Dataset entries:
-- Opening Marker --
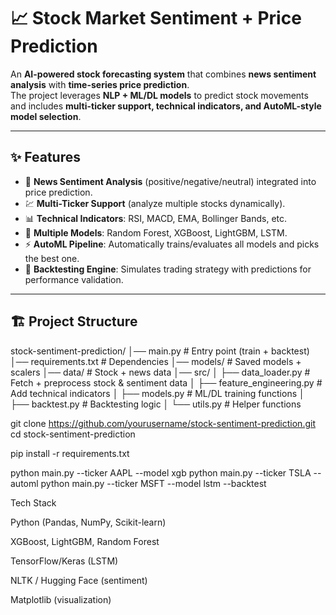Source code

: # 📈 Stock Market Sentiment + Price Prediction  

An **AI-powered stock forecasting system** that combines **news sentiment analysis** with **time-series price prediction**.  
The project leverages **NLP + ML/DL models** to predict stock movements and includes **multi-ticker support, technical indicators, and AutoML-style model selection**.  

---

## ✨ Features  

- 📰 **News Sentiment Analysis** (positive/negative/neutral) integrated into price prediction.  
- 💹 **Multi-Ticker Support** (analyze multiple stocks dynamically).  
- 📊 **Technical Indicators**: RSI, MACD, EMA, Bollinger Bands, etc.  
- 🤖 **Multiple Models**: Random Forest, XGBoost, LightGBM, LSTM.  
- ⚡ **AutoML Pipeline**: Automatically trains/evaluates all models and picks the best one.  
- 🔁 **Backtesting Engine**: Simulates trading strategy with predictions for performance validation.  

---

## 🏗️ Project Structure  

stock-sentiment-prediction/
│── main.py                 # Entry point (train + backtest)
│── requirements.txt         # Dependencies
│── models/                  # Saved models + scalers
│── data/                    # Stock + news data
│── src/
│   ├── data_loader.py       # Fetch + preprocess stock & sentiment data
│   ├── feature_engineering.py # Add technical indicators
│   ├── models.py            # ML/DL training functions
│   ├── backtest.py          # Backtesting logic
│   └── utils.py             # Helper functions



git clone https://github.com/yourusername/stock-sentiment-prediction.git
cd stock-sentiment-prediction

pip install -r requirements.txt


python main.py --ticker AAPL --model xgb
python main.py --ticker TSLA --automl
python main.py --ticker MSFT --model lstm --backtest


Tech Stack

Python (Pandas, NumPy, Scikit-learn)

XGBoost, LightGBM, Random Forest

TensorFlow/Keras (LSTM)

NLTK / Hugging Face (sentiment)

Matplotlib (visualization)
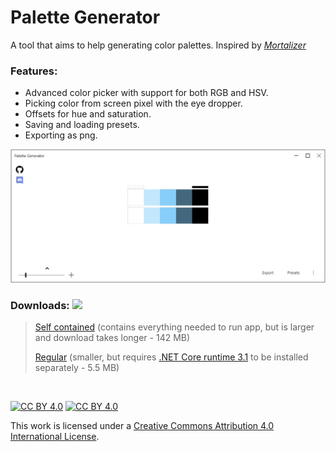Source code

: # Palette Generator
A tool that aims to help generating color palettes. Inspired by [*Mortalizer*](https://invisiblespiders.com/mortalizer_2.html)

### Features:
* Advanced color picker with support for both RGB and HSV.
* Picking color from screen pixel with the eye dropper.
* Offsets for hue and saturation.
* Saving and loading presets.
* Exporting as png.

![alt text](https://github.com/Zumwani/PaletteGenerator/blob/release/preview.png "Preview")

### Downloads: ![](https://img.shields.io/endpoint?url=https://raw.githubusercontent.com/Zumwani/PaletteGenerator/release/version.json)
>[Self contained](https://github.com/Zumwani/PaletteGenerator/raw/release/publish/self-contained/PaletteGenerator.exe) 
>(contains everything needed to run app, but is larger and download takes longer - 142 MB)
>
>[Regular](https://github.com/Zumwani/PaletteGenerator/raw/release/publish/trimmed/PaletteGenerator.exe) 
>(smaller, but requires [.NET Core runtime 3.1](https://dotnet.microsoft.com/download/dotnet-core/current/runtime) to be installed separately - 5.5 MB)

​

[![CC BY 4.0][cc-by-image]][cc-by] [![CC BY 4.0][cc-by-shield]][cc-by]

[cc-by]: http://creativecommons.org/licenses/by/4.0/
[cc-by-image]: https://i.creativecommons.org/l/by/4.0/88x31.png
[cc-by-shield]: https://img.shields.io/badge/License-CC%20BY%204.0-lightgrey.svg?style=flat-square

This work is licensed under a [Creative Commons Attribution 4.0 International
License][cc-by].
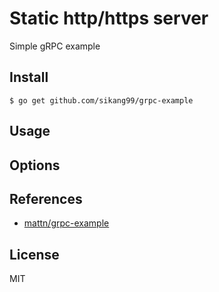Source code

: # Static http/https server

Simple gRPC example

## Install

    $ go get github.com/sikang99/grpc-example

## Usage


## Options


## References

- [mattn/grpc-example](https://github.com/mattn/grpc-example)


## License

MIT

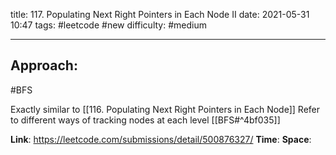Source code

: title: 117. Populating Next Right Pointers in Each Node II
date: 2021-05-31 10:47
tags: #leetcode #new
difficulty: #medium 

---
## Approach:
#BFS 

Exactly similar to [[116. Populating Next Right Pointers in Each Node]]
Refer to different ways of tracking nodes at each level [[BFS#^4bf035]]

**Link**: https://leetcode.com/submissions/detail/500876327/
**Time**: 
**Space**:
-- Closing Marker --
_Directions for this task_
A faithful copy of each entry is required, and no picture may be carried into it.

_Written response_
Source code

: # 📈 Stock Market Sentiment + Price Prediction  

An **AI-powered stock forecasting system** that combines **news sentiment analysis** with **time-series price prediction**.  
The project leverages **NLP + ML/DL models** to predict stock movements and includes **multi-ticker support, technical indicators, and AutoML-style model selection**.  

---

## ✨ Features  

- 📰 **News Sentiment Analysis** (positive/negative/neutral) integrated into price prediction.  
- 💹 **Multi-Ticker Support** (analyze multiple stocks dynamically).  
- 📊 **Technical Indicators**: RSI, MACD, EMA, Bollinger Bands, etc.  
- 🤖 **Multiple Models**: Random Forest, XGBoost, LightGBM, LSTM.  
- ⚡ **AutoML Pipeline**: Automatically trains/evaluates all models and picks the best one.  
- 🔁 **Backtesting Engine**: Simulates trading strategy with predictions for performance validation.  

---

## 🏗️ Project Structure  

stock-sentiment-prediction/
│── main.py                 # Entry point (train + backtest)
│── requirements.txt         # Dependencies
│── models/                  # Saved models + scalers
│── data/                    # Stock + news data
│── src/
│   ├── data_loader.py       # Fetch + preprocess stock & sentiment data
│   ├── feature_engineering.py # Add technical indicators
│   ├── models.py            # ML/DL training functions
│   ├── backtest.py          # Backtesting logic
│   └── utils.py             # Helper functions



git clone https://github.com/yourusername/stock-sentiment-prediction.git
cd stock-sentiment-prediction

pip install -r requirements.txt


python main.py --ticker AAPL --model xgb
python main.py --ticker TSLA --automl
python main.py --ticker MSFT --model lstm --backtest


Tech Stack

Python (Pandas, NumPy, Scikit-learn)

XGBoost, LightGBM, Random Forest

TensorFlow/Keras (LSTM)

NLTK / Hugging Face (sentiment)

Matplotlib (visualization)
Source code

: # Palette Generator
A tool that aims to help generating color palettes. Inspired by [*Mortalizer*](https://invisiblespiders.com/mortalizer_2.html)

### Features:
* Advanced color picker with support for both RGB and HSV.
* Picking color from screen pixel with the eye dropper.
* Offsets for hue and saturation.
* Saving and loading presets.
* Exporting as png.

![alt text](https://github.com/Zumwani/PaletteGenerator/blob/release/preview.png "Preview")

### Downloads: ![](https://img.shields.io/endpoint?url=https://raw.githubusercontent.com/Zumwani/PaletteGenerator/release/version.json)
>[Self contained](https://github.com/Zumwani/PaletteGenerator/raw/release/publish/self-contained/PaletteGenerator.exe) 
>(contains everything needed to run app, but is larger and download takes longer - 142 MB)
>
>[Regular](https://github.com/Zumwani/PaletteGenerator/raw/release/publish/trimmed/PaletteGenerator.exe) 
>(smaller, but requires [.NET Core runtime 3.1](https://dotnet.microsoft.com/download/dotnet-core/current/runtime) to be installed separately - 5.5 MB)

​

[![CC BY 4.0][cc-by-image]][cc-by] [![CC BY 4.0][cc-by-shield]][cc-by]

[cc-by]: http://creativecommons.org/licenses/by/4.0/
[cc-by-image]: https://i.creativecommons.org/l/by/4.0/88x31.png
[cc-by-shield]: https://img.shields.io/badge/License-CC%20BY%204.0-lightgrey.svg?style=flat-square

This work is licensed under a [Creative Commons Attribution 4.0 International
License][cc-by].
Source code

: # Static http/https server

Simple gRPC example

## Install

    $ go get github.com/sikang99/grpc-example

## Usage


## Options


## References

- [mattn/grpc-example](https://github.com/mattn/grpc-example)


## License

MIT

Source code

: title: 117. Populating Next Right Pointers in Each Node II
date: 2021-05-31 10:47
tags: #leetcode #new
difficulty: #medium 

---
## Approach:
#BFS 

Exactly similar to [[116. Populating Next Right Pointers in Each Node]]
Refer to different ways of tracking nodes at each level [[BFS#^4bf035]]

**Link**: https://leetcode.com/submissions/detail/500876327/
**Time**: 
**Space**:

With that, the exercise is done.